## WORK REQUIRED
Would you return the lines between the one holding "- Édition : Créer, Modifier, Supprimer" and the one holding "### Création de Travaux de Sauvegarde", inclusive, and only those, exactly as they stand in the listing below?

## EXTRACTED DATA
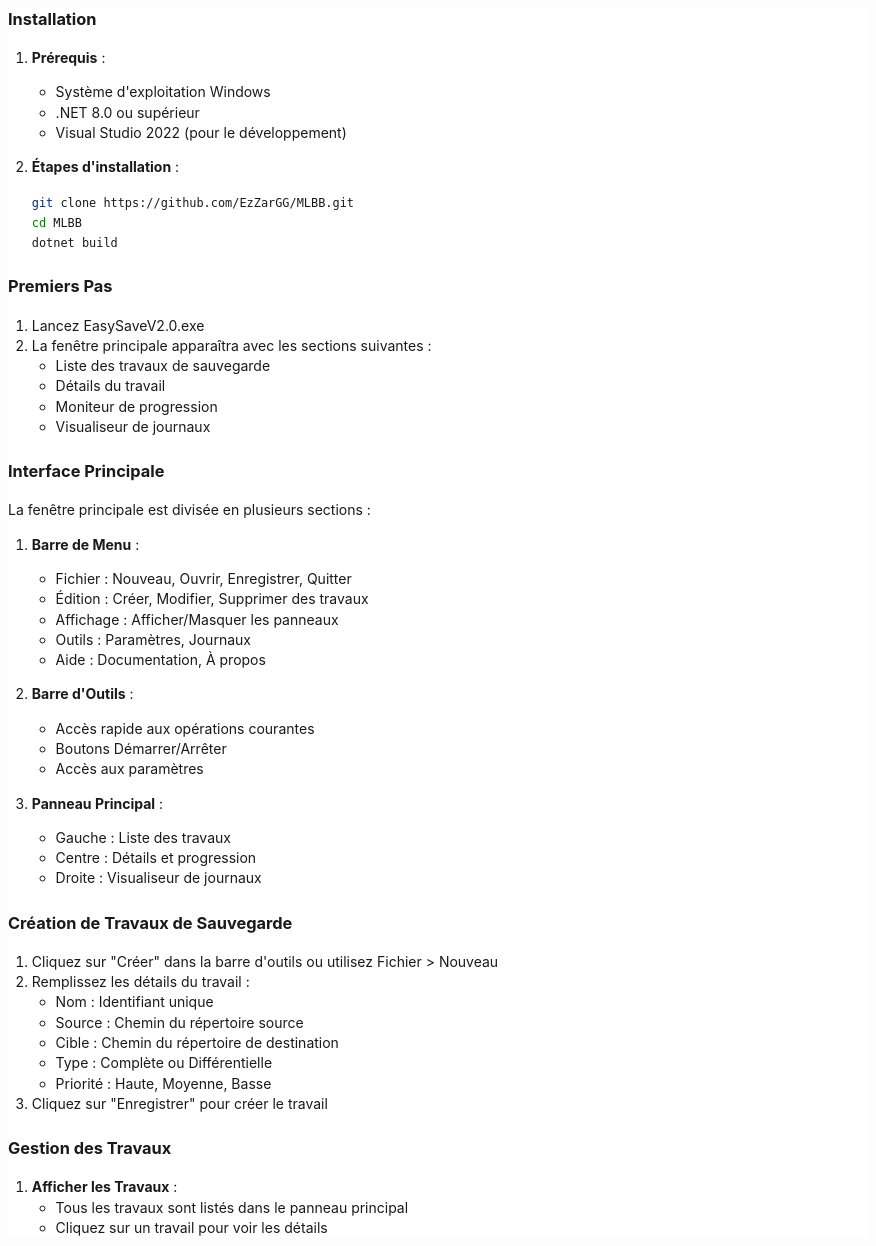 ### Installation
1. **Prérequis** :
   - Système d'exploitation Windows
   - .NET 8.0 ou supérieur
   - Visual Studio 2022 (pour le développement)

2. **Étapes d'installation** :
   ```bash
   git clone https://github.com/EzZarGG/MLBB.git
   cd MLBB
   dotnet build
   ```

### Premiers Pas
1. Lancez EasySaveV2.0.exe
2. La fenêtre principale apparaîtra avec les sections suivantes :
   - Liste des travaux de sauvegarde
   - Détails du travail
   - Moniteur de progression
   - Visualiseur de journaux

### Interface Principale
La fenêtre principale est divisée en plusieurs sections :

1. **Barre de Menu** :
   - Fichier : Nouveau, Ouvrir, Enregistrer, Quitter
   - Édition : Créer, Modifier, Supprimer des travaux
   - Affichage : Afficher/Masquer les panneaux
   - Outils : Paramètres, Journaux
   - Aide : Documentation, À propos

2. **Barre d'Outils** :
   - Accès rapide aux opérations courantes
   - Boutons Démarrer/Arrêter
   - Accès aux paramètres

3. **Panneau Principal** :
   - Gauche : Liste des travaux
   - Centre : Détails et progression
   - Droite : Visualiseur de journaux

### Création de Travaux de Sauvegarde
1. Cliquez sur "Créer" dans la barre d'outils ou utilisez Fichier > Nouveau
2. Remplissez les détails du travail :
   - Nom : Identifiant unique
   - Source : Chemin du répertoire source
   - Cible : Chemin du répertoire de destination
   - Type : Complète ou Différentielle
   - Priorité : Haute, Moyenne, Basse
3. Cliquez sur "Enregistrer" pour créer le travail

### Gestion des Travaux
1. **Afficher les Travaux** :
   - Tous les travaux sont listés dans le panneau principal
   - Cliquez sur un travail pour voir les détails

## THE COMPLETED TASK
   - Édition : Créer, Modifier, Supprimer des travaux
   - Affichage : Afficher/Masquer les panneaux
   - Outils : Paramètres, Journaux
   - Aide : Documentation, À propos

2. **Barre d'Outils** :
   - Accès rapide aux opérations courantes
   - Boutons Démarrer/Arrêter
   - Accès aux paramètres

3. **Panneau Principal** :
   - Gauche : Liste des travaux
   - Centre : Détails et progression
   - Droite : Visualiseur de journaux

### Création de Travaux de Sauvegarde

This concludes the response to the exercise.